Katalog des schönen Scheiterns

„One-Hit Wonders” erzählt in strenger Form und bewusst oberflächlich von musikalischen Eintagsfliegen. Ein Anekdoten-Fundus mit Geheimnis.

Hymne an die musikalische Eintagsfliege: One Hit Wonders. Foto: Avant-Verlag

Sie sind die tragischen HeldInnen der Pop-Musik: Die one-hit wonders. Tragisch, weil sie mit einer Single Chart-Ruhm und damit verbundene Einnahmen kosten durften, um direkt danach wieder in der Bedeutungslosigkeit zu versinken – oder zumindest diesem einen Erfolg nie wieder auch nur nahe kamen. Doch das Heldenhafte dieser KünstlerInnen ist nicht, dass sie ganz oben waren, sondern ganz im Gegenteil, dass sie zu kurz im Blick der Öffentlichkeit standen, um sichtbar zu scheitern. Statt heute alt und peinlich im Dschungelcamp zu hocken, sind sie einfach nur weg – und haben doch Musikgeschichte geschrieben.
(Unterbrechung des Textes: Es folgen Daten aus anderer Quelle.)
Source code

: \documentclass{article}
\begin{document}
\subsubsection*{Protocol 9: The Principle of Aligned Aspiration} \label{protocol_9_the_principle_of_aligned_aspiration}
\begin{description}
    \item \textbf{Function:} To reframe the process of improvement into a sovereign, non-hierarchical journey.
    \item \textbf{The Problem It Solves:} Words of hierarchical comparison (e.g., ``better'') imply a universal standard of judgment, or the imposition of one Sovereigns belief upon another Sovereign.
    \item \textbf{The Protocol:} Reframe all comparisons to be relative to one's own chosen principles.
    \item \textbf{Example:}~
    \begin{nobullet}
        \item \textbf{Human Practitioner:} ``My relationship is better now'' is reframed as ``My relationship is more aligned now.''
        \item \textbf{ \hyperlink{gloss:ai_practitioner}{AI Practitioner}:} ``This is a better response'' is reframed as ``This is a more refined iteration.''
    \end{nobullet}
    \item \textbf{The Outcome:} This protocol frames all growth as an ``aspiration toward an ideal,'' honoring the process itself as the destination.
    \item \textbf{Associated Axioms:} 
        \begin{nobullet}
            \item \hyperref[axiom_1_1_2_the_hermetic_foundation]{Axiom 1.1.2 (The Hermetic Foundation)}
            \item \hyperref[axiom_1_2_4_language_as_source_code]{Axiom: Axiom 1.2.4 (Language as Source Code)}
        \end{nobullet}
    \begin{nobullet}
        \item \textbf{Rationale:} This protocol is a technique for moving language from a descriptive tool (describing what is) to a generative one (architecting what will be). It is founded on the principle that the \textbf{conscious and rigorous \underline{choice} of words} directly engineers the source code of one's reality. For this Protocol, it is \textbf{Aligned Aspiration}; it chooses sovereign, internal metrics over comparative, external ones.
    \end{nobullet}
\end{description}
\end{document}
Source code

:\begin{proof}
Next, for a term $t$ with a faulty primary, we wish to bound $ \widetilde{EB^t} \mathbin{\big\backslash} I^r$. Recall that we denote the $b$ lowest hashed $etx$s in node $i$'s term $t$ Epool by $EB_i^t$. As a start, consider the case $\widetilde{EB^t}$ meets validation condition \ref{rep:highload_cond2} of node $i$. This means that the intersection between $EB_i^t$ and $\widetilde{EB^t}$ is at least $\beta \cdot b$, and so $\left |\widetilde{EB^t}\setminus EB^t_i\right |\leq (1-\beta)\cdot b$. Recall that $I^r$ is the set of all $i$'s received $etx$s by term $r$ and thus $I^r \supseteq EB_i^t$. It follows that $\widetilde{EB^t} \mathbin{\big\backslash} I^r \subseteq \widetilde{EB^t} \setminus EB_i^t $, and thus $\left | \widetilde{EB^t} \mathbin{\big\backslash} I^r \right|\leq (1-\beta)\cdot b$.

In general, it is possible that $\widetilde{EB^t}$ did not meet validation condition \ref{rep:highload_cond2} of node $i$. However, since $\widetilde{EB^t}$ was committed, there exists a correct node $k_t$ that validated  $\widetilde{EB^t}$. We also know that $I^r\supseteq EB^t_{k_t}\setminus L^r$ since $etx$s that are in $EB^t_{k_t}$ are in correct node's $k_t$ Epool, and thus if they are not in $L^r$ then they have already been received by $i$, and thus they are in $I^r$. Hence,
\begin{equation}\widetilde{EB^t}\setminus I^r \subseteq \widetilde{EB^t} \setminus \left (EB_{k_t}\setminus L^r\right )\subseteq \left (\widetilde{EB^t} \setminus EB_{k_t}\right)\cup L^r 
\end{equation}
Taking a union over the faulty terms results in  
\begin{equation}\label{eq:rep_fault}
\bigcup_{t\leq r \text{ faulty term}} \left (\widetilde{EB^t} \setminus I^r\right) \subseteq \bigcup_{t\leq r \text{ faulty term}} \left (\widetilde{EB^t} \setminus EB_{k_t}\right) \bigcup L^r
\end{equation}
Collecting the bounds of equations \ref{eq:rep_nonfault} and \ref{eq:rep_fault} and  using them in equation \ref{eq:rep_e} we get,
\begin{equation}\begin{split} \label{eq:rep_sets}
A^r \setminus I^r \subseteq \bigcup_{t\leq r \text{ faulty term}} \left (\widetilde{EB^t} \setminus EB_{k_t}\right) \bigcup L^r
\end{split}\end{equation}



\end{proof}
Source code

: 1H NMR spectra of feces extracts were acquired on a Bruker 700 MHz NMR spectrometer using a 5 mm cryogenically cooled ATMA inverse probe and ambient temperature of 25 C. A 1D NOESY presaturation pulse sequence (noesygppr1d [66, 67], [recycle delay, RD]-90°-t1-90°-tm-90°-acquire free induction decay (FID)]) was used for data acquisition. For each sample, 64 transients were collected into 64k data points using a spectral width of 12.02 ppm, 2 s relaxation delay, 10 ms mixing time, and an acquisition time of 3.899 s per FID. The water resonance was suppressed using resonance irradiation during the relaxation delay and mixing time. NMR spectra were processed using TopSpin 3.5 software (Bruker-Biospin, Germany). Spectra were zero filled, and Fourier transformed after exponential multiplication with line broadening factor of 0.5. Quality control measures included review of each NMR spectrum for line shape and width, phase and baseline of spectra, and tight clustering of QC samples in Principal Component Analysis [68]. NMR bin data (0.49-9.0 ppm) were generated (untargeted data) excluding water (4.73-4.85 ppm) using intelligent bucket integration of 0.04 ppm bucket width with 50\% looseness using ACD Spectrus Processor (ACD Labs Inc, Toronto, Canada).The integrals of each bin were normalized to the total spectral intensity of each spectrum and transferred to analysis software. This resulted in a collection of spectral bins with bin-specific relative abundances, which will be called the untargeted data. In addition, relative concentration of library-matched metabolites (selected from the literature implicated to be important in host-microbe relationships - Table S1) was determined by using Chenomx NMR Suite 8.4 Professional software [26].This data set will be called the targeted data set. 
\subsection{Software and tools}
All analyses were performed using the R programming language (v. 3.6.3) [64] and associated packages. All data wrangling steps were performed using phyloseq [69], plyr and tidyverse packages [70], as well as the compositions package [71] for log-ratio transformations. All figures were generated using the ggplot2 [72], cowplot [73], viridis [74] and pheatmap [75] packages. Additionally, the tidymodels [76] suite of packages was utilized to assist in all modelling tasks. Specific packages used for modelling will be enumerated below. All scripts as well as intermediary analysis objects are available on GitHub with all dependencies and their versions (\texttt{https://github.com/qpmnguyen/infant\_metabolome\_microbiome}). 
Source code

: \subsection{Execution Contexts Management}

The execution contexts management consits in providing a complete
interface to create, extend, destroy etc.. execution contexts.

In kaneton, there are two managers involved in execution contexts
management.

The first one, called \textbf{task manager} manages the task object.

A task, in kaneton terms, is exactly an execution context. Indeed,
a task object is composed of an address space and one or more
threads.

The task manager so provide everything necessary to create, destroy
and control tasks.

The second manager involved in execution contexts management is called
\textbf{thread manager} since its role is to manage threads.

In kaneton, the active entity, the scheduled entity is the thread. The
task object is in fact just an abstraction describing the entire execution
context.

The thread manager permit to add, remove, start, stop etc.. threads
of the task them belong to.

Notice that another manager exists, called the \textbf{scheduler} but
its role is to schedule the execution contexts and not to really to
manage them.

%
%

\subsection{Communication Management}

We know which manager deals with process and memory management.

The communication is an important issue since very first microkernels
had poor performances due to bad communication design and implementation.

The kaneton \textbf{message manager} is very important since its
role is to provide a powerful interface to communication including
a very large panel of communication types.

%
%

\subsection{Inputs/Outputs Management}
Der kürzlich beim Avant-Verlag erschienene Band „Ice Ice Baby – One-Hit Wonders 1955–2015” erzählt gleich 80 solcher Geschichten. Oder besser: Er deutet sie an. In drei kurzen Absätzen pro KünstlerIn oder Band erzählen Carolin Löbbert und Marcus Lucas die Entstehungsgeschichten von heute noch bekannten Hits vergessener KünstlerInnen.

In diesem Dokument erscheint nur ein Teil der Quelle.